RECORDS PROVIDED START

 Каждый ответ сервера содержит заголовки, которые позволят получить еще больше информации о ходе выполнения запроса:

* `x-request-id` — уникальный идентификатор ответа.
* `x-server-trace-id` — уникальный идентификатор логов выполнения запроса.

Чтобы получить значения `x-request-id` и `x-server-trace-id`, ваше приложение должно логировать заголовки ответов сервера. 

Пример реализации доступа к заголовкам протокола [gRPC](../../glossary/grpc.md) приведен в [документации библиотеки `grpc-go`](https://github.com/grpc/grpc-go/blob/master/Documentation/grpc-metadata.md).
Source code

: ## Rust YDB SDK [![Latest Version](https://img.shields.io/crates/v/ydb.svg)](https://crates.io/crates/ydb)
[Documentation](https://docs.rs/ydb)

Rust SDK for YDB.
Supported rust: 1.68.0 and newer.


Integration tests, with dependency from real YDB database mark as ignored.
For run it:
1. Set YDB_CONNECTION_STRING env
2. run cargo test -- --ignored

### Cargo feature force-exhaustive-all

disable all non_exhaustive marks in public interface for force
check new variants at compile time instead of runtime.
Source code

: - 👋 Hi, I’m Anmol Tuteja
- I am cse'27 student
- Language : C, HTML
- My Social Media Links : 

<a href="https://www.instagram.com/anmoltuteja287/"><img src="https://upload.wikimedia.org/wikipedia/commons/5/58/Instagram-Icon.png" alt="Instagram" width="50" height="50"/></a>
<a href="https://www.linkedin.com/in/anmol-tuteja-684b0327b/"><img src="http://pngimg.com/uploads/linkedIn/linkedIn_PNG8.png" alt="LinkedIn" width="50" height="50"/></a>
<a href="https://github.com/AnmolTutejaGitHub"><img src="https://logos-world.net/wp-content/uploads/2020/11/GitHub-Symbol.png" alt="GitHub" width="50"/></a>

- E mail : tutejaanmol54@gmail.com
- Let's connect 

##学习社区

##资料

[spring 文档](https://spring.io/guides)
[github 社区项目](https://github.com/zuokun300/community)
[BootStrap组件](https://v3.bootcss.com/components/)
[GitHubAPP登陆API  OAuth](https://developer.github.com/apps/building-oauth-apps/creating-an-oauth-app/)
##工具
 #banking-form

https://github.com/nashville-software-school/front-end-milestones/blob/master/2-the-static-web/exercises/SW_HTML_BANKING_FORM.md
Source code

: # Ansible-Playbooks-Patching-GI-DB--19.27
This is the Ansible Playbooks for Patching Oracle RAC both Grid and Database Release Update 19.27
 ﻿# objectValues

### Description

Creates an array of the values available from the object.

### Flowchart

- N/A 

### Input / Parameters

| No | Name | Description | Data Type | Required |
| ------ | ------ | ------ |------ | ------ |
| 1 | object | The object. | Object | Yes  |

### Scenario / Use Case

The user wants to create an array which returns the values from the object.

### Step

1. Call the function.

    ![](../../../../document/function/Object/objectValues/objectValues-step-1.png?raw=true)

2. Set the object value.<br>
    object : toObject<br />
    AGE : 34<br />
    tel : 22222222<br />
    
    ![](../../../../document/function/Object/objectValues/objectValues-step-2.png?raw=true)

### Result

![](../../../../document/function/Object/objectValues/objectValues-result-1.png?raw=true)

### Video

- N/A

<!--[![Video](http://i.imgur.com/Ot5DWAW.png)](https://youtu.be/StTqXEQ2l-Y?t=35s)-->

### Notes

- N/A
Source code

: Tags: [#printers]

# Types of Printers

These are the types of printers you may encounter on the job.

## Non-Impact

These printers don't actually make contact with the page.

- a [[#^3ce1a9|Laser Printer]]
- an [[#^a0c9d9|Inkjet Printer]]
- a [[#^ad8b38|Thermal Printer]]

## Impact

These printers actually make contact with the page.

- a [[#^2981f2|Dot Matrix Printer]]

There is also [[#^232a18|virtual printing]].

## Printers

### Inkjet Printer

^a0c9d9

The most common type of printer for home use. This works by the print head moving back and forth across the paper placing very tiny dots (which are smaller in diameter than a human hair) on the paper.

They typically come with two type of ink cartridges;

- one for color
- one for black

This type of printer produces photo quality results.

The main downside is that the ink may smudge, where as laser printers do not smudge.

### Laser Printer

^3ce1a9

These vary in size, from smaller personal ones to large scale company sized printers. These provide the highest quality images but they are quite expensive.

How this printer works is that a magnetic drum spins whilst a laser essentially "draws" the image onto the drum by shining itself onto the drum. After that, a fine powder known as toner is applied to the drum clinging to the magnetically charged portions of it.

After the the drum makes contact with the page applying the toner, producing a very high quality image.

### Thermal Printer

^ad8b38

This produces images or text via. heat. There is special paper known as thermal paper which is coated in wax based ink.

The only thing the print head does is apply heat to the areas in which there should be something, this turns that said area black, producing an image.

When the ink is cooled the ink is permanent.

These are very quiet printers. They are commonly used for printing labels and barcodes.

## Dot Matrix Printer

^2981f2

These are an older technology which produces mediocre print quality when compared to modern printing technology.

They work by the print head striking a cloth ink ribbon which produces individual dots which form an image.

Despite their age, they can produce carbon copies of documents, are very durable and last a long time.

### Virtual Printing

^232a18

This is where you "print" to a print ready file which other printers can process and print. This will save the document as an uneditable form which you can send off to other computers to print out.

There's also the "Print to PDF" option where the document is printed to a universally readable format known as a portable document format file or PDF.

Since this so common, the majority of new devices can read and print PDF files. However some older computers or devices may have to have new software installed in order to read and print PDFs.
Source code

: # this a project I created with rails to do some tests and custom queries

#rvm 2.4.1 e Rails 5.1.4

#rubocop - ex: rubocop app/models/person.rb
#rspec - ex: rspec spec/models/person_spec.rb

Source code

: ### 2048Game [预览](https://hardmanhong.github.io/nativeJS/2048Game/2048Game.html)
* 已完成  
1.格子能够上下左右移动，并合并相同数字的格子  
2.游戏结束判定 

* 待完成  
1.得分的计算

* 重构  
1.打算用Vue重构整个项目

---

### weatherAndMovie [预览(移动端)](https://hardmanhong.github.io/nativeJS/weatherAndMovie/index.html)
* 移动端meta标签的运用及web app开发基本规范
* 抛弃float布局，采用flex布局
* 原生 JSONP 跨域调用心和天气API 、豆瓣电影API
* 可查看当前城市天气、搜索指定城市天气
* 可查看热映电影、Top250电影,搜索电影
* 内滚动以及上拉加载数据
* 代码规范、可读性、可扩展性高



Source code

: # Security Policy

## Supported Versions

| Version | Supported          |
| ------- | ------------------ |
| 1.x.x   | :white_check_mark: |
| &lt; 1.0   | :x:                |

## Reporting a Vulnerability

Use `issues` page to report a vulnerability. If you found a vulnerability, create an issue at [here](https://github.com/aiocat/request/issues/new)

RECORDS PROVIDED END

REQUIRED ACTION :: Set down the records again, exactly.

ANSWER ::
 Каждый ответ сервера содержит заголовки, которые позволят получить еще больше информации о ходе выполнения запроса:

* `x-request-id` — уникальный идентификатор ответа.
* `x-server-trace-id` — уникальный идентификатор логов выполнения запроса.

Чтобы получить значения `x-request-id` и `x-server-trace-id`, ваше приложение должно логировать заголовки ответов сервера. 

Пример реализации доступа к заголовкам протокола [gRPC](../../glossary/grpc.md) приведен в [документации библиотеки `grpc-go`](https://github.com/grpc/grpc-go/blob/master/Documentation/grpc-metadata.md).
Source code

: ## Rust YDB SDK [![Latest Version](https://img.shields.io/crates/v/ydb.svg)](https://crates.io/crates/ydb)
[Documentation](https://docs.rs/ydb)

Rust SDK for YDB.
Supported rust: 1.68.0 and newer.


Integration tests, with dependency from real YDB database mark as ignored.
For run it:
1. Set YDB_CONNECTION_STRING env
2. run cargo test -- --ignored

### Cargo feature force-exhaustive-all

disable all non_exhaustive marks in public interface for force
check new variants at compile time instead of runtime.
Source code

: - 👋 Hi, I’m Anmol Tuteja
- I am cse'27 student
- Language : C, HTML
- My Social Media Links : 

<a href="https://www.instagram.com/anmoltuteja287/"><img src="https://upload.wikimedia.org/wikipedia/commons/5/58/Instagram-Icon.png" alt="Instagram" width="50" height="50"/></a>
<a href="https://www.linkedin.com/in/anmol-tuteja-684b0327b/"><img src="http://pngimg.com/uploads/linkedIn/linkedIn_PNG8.png" alt="LinkedIn" width="50" height="50"/></a>
<a href="https://github.com/AnmolTutejaGitHub"><img src="https://logos-world.net/wp-content/uploads/2020/11/GitHub-Symbol.png" alt="GitHub" width="50"/></a>

- E mail : tutejaanmol54@gmail.com
- Let's connect 

##学习社区

##资料

[spring 文档](https://spring.io/guides)
[github 社区项目](https://github.com/zuokun300/community)
[BootStrap组件](https://v3.bootcss.com/components/)
[GitHubAPP登陆API  OAuth](https://developer.github.com/apps/building-oauth-apps/creating-an-oauth-app/)
##工具
 #banking-form

https://github.com/nashville-software-school/front-end-milestones/blob/master/2-the-static-web/exercises/SW_HTML_BANKING_FORM.md
Source code

: # Ansible-Playbooks-Patching-GI-DB--19.27
This is the Ansible Playbooks for Patching Oracle RAC both Grid and Database Release Update 19.27
 ﻿# objectValues

### Description

Creates an array of the values available from the object.

### Flowchart

- N/A 

### Input / Parameters

| No | Name | Description | Data Type | Required |
| ------ | ------ | ------ |------ | ------ |
| 1 | object | The object. | Object | Yes  |

### Scenario / Use Case

The user wants to create an array which returns the values from the object.

### Step

1. Call the function.

    ![](../../../../document/function/Object/objectValues/objectValues-step-1.png?raw=true)

2. Set the object value.<br>
    object : toObject<br />
    AGE : 34<br />
    tel : 22222222<br />
    
    ![](../../../../document/function/Object/objectValues/objectValues-step-2.png?raw=true)

### Result

![](../../../../document/function/Object/objectValues/objectValues-result-1.png?raw=true)

### Video

- N/A

<!--[![Video](http://i.imgur.com/Ot5DWAW.png)](https://youtu.be/StTqXEQ2l-Y?t=35s)-->

### Notes

- N/A
Source code

: Tags: [#printers]

# Types of Printers

These are the types of printers you may encounter on the job.

## Non-Impact

These printers don't actually make contact with the page.

- a [[#^3ce1a9|Laser Printer]]
- an [[#^a0c9d9|Inkjet Printer]]
- a [[#^ad8b38|Thermal Printer]]

## Impact

These printers actually make contact with the page.

- a [[#^2981f2|Dot Matrix Printer]]

There is also [[#^232a18|virtual printing]].

## Printers

### Inkjet Printer

^a0c9d9

The most common type of printer for home use. This works by the print head moving back and forth across the paper placing very tiny dots (which are smaller in diameter than a human hair) on the paper.

They typically come with two type of ink cartridges;

- one for color
- one for black

This type of printer produces photo quality results.

The main downside is that the ink may smudge, where as laser printers do not smudge.

### Laser Printer

^3ce1a9

These vary in size, from smaller personal ones to large scale company sized printers. These provide the highest quality images but they are quite expensive.

How this printer works is that a magnetic drum spins whilst a laser essentially "draws" the image onto the drum by shining itself onto the drum. After that, a fine powder known as toner is applied to the drum clinging to the magnetically charged portions of it.

After the the drum makes contact with the page applying the toner, producing a very high quality image.

### Thermal Printer

^ad8b38

This produces images or text via. heat. There is special paper known as thermal paper which is coated in wax based ink.

The only thing the print head does is apply heat to the areas in which there should be something, this turns that said area black, producing an image.

When the ink is cooled the ink is permanent.

These are very quiet printers. They are commonly used for printing labels and barcodes.

## Dot Matrix Printer

^2981f2

These are an older technology which produces mediocre print quality when compared to modern printing technology.

They work by the print head striking a cloth ink ribbon which produces individual dots which form an image.

Despite their age, they can produce carbon copies of documents, are very durable and last a long time.

### Virtual Printing

^232a18

This is where you "print" to a print ready file which other printers can process and print. This will save the document as an uneditable form which you can send off to other computers to print out.

There's also the "Print to PDF" option where the document is printed to a universally readable format known as a portable document format file or PDF.

Since this so common, the majority of new devices can read and print PDF files. However some older computers or devices may have to have new software installed in order to read and print PDFs.
Source code

: # this a project I created with rails to do some tests and custom queries

#rvm 2.4.1 e Rails 5.1.4

#rubocop - ex: rubocop app/models/person.rb
#rspec - ex: rspec spec/models/person_spec.rb

Source code

: ### 2048Game [预览](https://hardmanhong.github.io/nativeJS/2048Game/2048Game.html)
* 已完成  
1.格子能够上下左右移动，并合并相同数字的格子  
2.游戏结束判定 

* 待完成  
1.得分的计算

* 重构  
1.打算用Vue重构整个项目

---

### weatherAndMovie [预览(移动端)](https://hardmanhong.github.io/nativeJS/weatherAndMovie/index.html)
* 移动端meta标签的运用及web app开发基本规范
* 抛弃float布局，采用flex布局
* 原生 JSONP 跨域调用心和天气API 、豆瓣电影API
* 可查看当前城市天气、搜索指定城市天气
* 可查看热映电影、Top250电影,搜索电影
* 内滚动以及上拉加载数据
* 代码规范、可读性、可扩展性高



Source code

: # Security Policy

## Supported Versions

| Version | Supported          |
| ------- | ------------------ |
| 1.x.x   | :white_check_mark: |
| &lt; 1.0   | :x:                |

## Reporting a Vulnerability

Use `issues` page to report a vulnerability. If you found a vulnerability, create an issue at [here](https://github.com/aiocat/request/issues/new)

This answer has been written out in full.